My first reaction was network, because simultaneous total failure smells like a cut cable. But the hosts could ping each other by IP perfectly well. The boxes were up, the links were up, packets flowed. What did not work was anything that involved a hostname. curl to an IP: fine. curl to a name: hung, then failed. That is the tell.
$ dig +short api.internal.example
;; connection timed out; no servers could be reached
No resolver answered. Every application that resolved a name before doing its actual job, which is to say every application, sat there blocking on a DNS query that would never return, then fell over once it timed out. The services were not broken. They were waiting for an answer to "where is the database" that nobody was giving them.

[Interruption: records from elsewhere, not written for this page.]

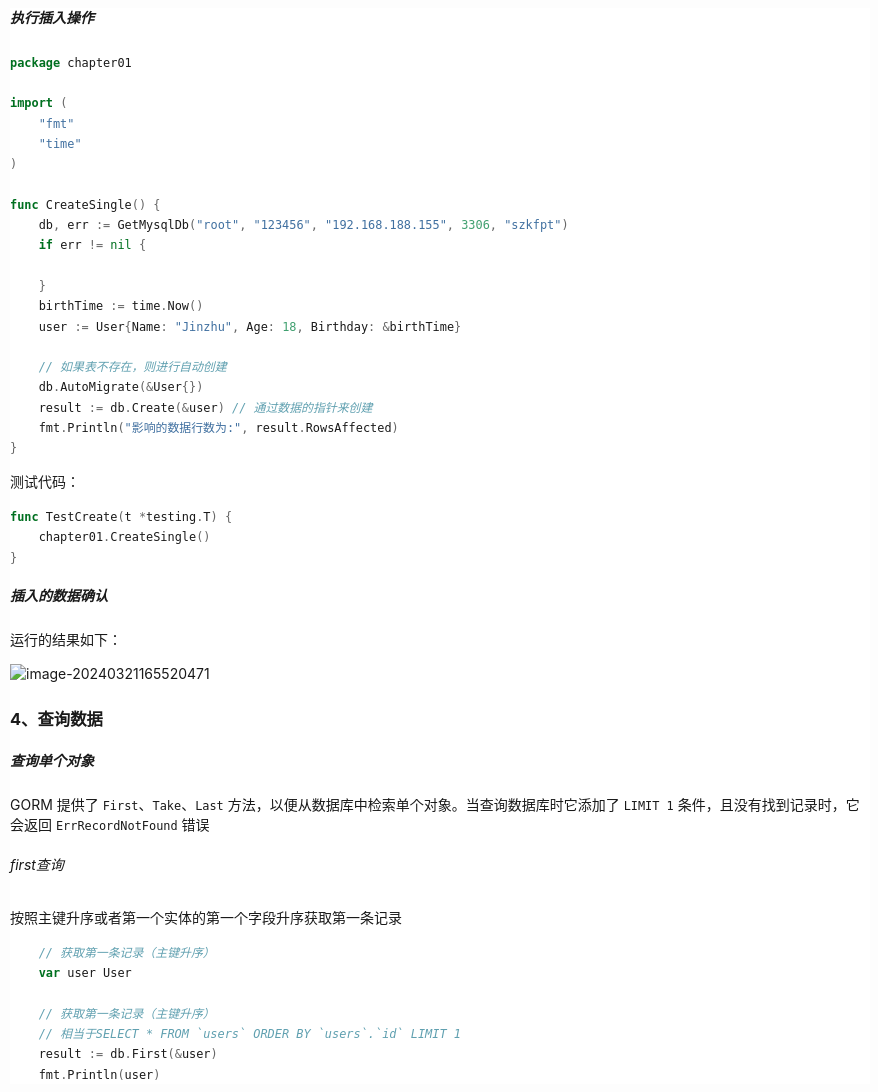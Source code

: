 

##### 执行插入操作

```go
package chapter01

import (
	"fmt"
	"time"
)

func CreateSingle() {
	db, err := GetMysqlDb("root", "123456", "192.168.188.155", 3306, "szkfpt")
	if err != nil {

	}
	birthTime := time.Now()
	user := User{Name: "Jinzhu", Age: 18, Birthday: &birthTime}

	// 如果表不存在，则进行自动创建
	db.AutoMigrate(&User{})
	result := db.Create(&user) // 通过数据的指针来创建
	fmt.Println("影响的数据行数为:", result.RowsAffected)
}
```

测试代码：

```go
func TestCreate(t *testing.T) {
	chapter01.CreateSingle()
}
```



##### 插入的数据确认

运行的结果如下：

![image-20240321165520471](E:\go\go-orm-learn\gorm教程.assets\image-20240321165520471.png)

### 4、查询数据

##### 查询单个对象

GORM 提供了 `First`、`Take`、`Last` 方法，以便从数据库中检索单个对象。当查询数据库时它添加了 `LIMIT 1` 条件，且没有找到记录时，它会返回 `ErrRecordNotFound` 错误

###### first查询

按照主键升序或者第一个实体的第一个字段升序获取第一条记录

```go
	// 获取第一条记录（主键升序）
	var user User

	// 获取第一条记录（主键升序）
	// 相当于SELECT * FROM `users` ORDER BY `users`.`id` LIMIT 1
	result := db.First(&user)
	fmt.Println(user)
```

The cause was embarrassingly small. Someone, and by someone I mean a change I had pushed the previous evening and forgotten about, had updated the resolver configuration to point at a new internal DNS server that was meant to go live. The new server was not actually serving yet. The config rolled out on the next configuration run, the old resolver was removed from the list, the new one did not answer, and the machines were left pointing at a void. No fallback, because I had replaced the list rather than appending to it. Classic.
The fix took thirty seconds once I understood it: point the resolvers back at something that answered, let resolution recover, and watch every service quietly come back to life without a single restart, because none of them had actually crashed. They had just been holding their breath.

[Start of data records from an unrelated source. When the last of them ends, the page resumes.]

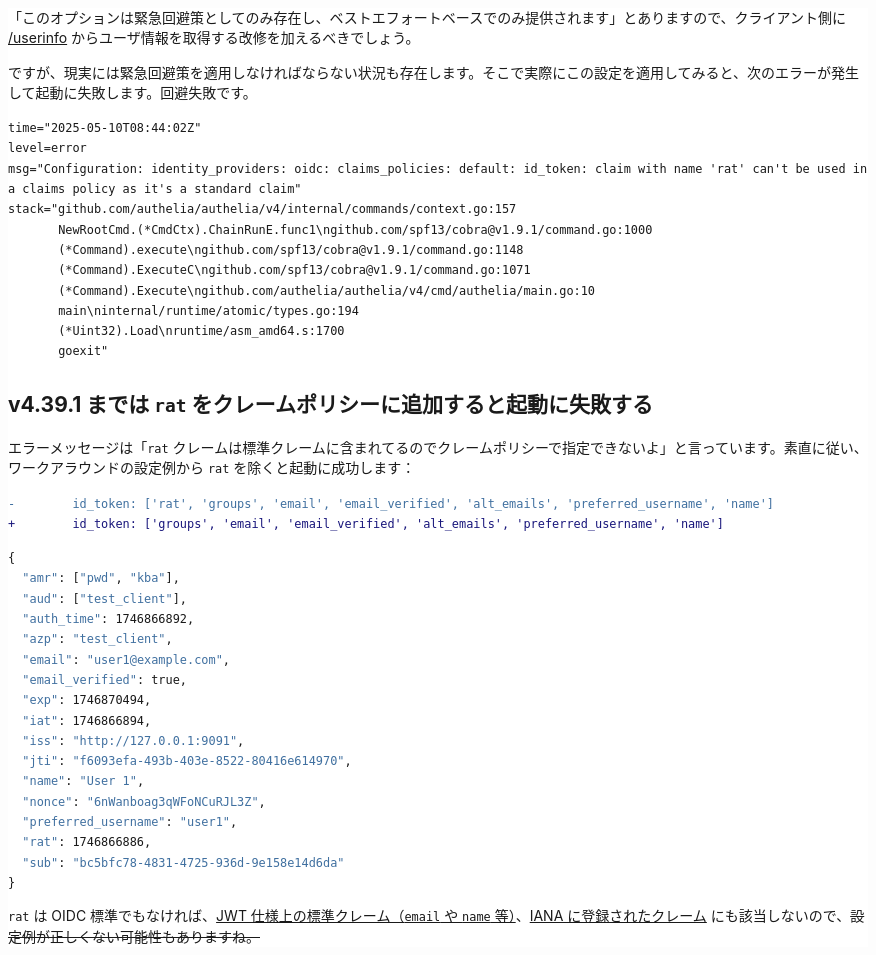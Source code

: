 「このオプションは緊急回避策としてのみ存在し、ベストエフォートベースでのみ提供されます」とありますので、クライアント側に [/userinfo](https://openid-foundation-japan.github.io/openid-connect-core-1_0.ja.html#UserInfo) からユーザ情報を取得する改修を加えるべきでしょう。

ですが、現実には緊急回避策を適用しなければならない状況も存在します。そこで実際にこの設定を適用してみると、次のエラーが発生して起動に失敗します。回避失敗です。

```log
time="2025-05-10T08:44:02Z"
level=error
msg="Configuration: identity_providers: oidc: claims_policies: default: id_token: claim with name 'rat' can't be used in a claims policy as it's a standard claim"
stack="github.com/authelia/authelia/v4/internal/commands/context.go:157
       NewRootCmd.(*CmdCtx).ChainRunE.func1\ngithub.com/spf13/cobra@v1.9.1/command.go:1000
       (*Command).execute\ngithub.com/spf13/cobra@v1.9.1/command.go:1148
       (*Command).ExecuteC\ngithub.com/spf13/cobra@v1.9.1/command.go:1071
       (*Command).Execute\ngithub.com/authelia/authelia/v4/cmd/authelia/main.go:10
       main\ninternal/runtime/atomic/types.go:194
       (*Uint32).Load\nruntime/asm_amd64.s:1700
       goexit"
```

## v4.39.1 までは `rat` をクレームポリシーに追加すると起動に失敗する

エラーメッセージは「`rat` クレームは標準クレームに含まれてるのでクレームポリシーで指定できないよ」と言っています。素直に従い、ワークアラウンドの設定例から `rat` を除くと起動に成功します：

```diff
-        id_token: ['rat', 'groups', 'email', 'email_verified', 'alt_emails', 'preferred_username', 'name']
+        id_token: ['groups', 'email', 'email_verified', 'alt_emails', 'preferred_username', 'name']
```

```json:v4.39.1
{
  "amr": ["pwd", "kba"],
  "aud": ["test_client"],
  "auth_time": 1746866892,
  "azp": "test_client",
  "email": "user1@example.com",
  "email_verified": true,
  "exp": 1746870494,
  "iat": 1746866894,
  "iss": "http://127.0.0.1:9091",
  "jti": "f6093efa-493b-403e-8522-80416e614970",
  "name": "User 1",
  "nonce": "6nWanboag3qWFoNCuRJL3Z",
  "preferred_username": "user1",
  "rat": 1746866886,
  "sub": "bc5bfc78-4831-4725-936d-9e158e14d6da"
}
```

`rat` は OIDC 標準でもなければ、[JWT 仕様上の標準クレーム（`email` や `name` 等）](https://openid-foundation-japan.github.io/openid-connect-core-1_0.ja.html#StandardClaims)、[IANA に登録されたクレーム](https://www.iana.org/assignments/jwt/jwt.xhtml) にも該当しないので、<del>設定例が正しくない可能性もありますね。</del>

I want to draw out the two real lessons, because "it's always DNS" is a meme but it is a meme for a reason.
The first is that DNS is a shared dependency hiding in plain sight. Almost nothing connects to a raw IP any more; everything resolves a name first. That makes the resolver a single point of failure underneath services that otherwise have nothing to do with each other, and it makes a DNS outage present as a total, simultaneous, baffling collapse rather than as "DNS is down". You have to learn to read the pattern, because the symptom never says the cause.

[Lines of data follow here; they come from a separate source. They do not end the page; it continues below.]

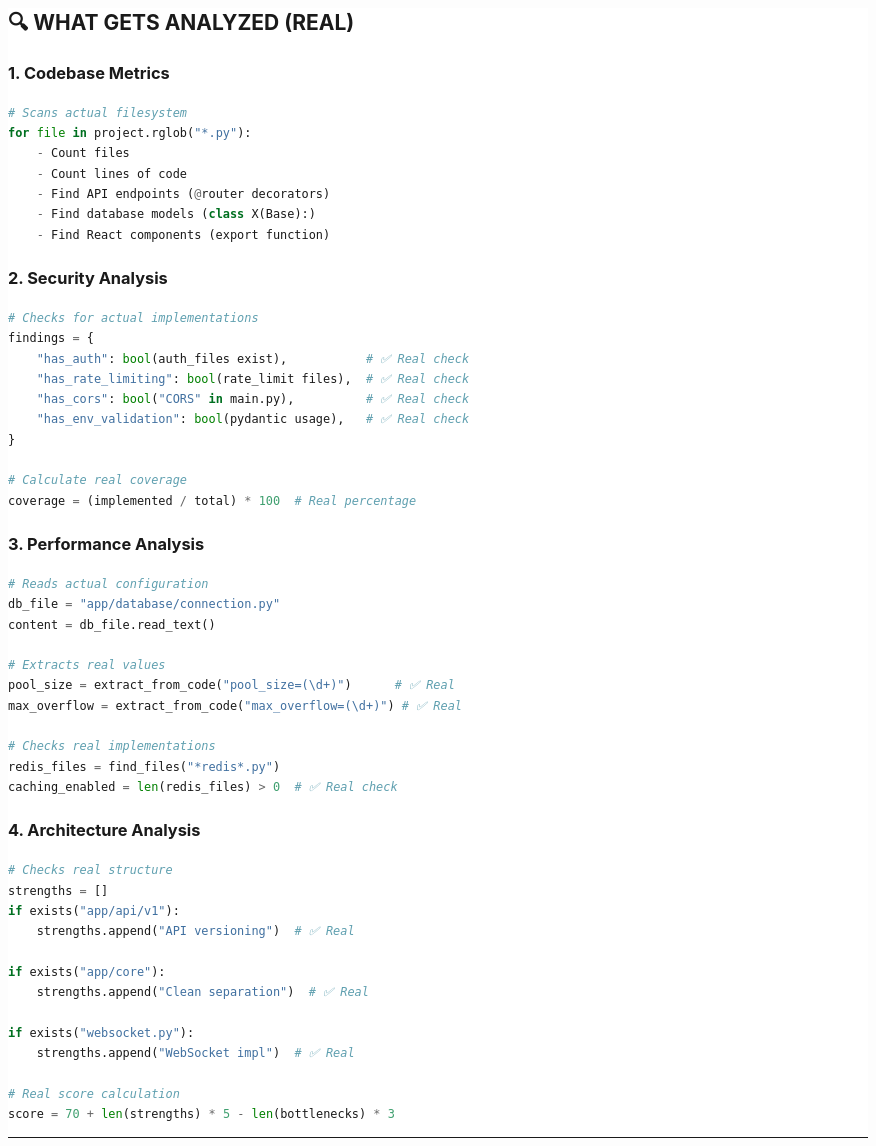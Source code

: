 ## 🔍 **WHAT GETS ANALYZED (REAL)**

### **1. Codebase Metrics**
```python
# Scans actual filesystem
for file in project.rglob("*.py"):
    - Count files
    - Count lines of code
    - Find API endpoints (@router decorators)
    - Find database models (class X(Base):)
    - Find React components (export function)
```

### **2. Security Analysis**
```python
# Checks for actual implementations
findings = {
    "has_auth": bool(auth_files exist),           # ✅ Real check
    "has_rate_limiting": bool(rate_limit files),  # ✅ Real check
    "has_cors": bool("CORS" in main.py),          # ✅ Real check
    "has_env_validation": bool(pydantic usage),   # ✅ Real check
}

# Calculate real coverage
coverage = (implemented / total) * 100  # Real percentage
```

### **3. Performance Analysis**
```python
# Reads actual configuration
db_file = "app/database/connection.py"
content = db_file.read_text()

# Extracts real values
pool_size = extract_from_code("pool_size=(\d+)")      # ✅ Real
max_overflow = extract_from_code("max_overflow=(\d+)") # ✅ Real

# Checks real implementations
redis_files = find_files("*redis*.py")
caching_enabled = len(redis_files) > 0  # ✅ Real check
```

### **4. Architecture Analysis**
```python
# Checks real structure
strengths = []
if exists("app/api/v1"):
    strengths.append("API versioning")  # ✅ Real

if exists("app/core"):
    strengths.append("Clean separation")  # ✅ Real

if exists("websocket.py"):
    strengths.append("WebSocket impl")  # ✅ Real

# Real score calculation
score = 70 + len(strengths) * 5 - len(bottlenecks) * 3
```

---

The second is the operational sin I actually committed: I replaced a list I should have extended. Cutting over to a new resolver should have meant adding it alongside the old one, confirming it answered, and only then removing the previous entry. Instead I swapped it in one move and trusted that the new server would be ready, and trust is not a deployment strategy.
So now the resolver list always carries a known-good fallback, cutovers are additive, and I have an alert that checks resolution from outside the cluster specifically so that the thing telling me DNS is broken does not itself depend on DNS. It is always DNS, and the least I can do is be ready for it to be DNS.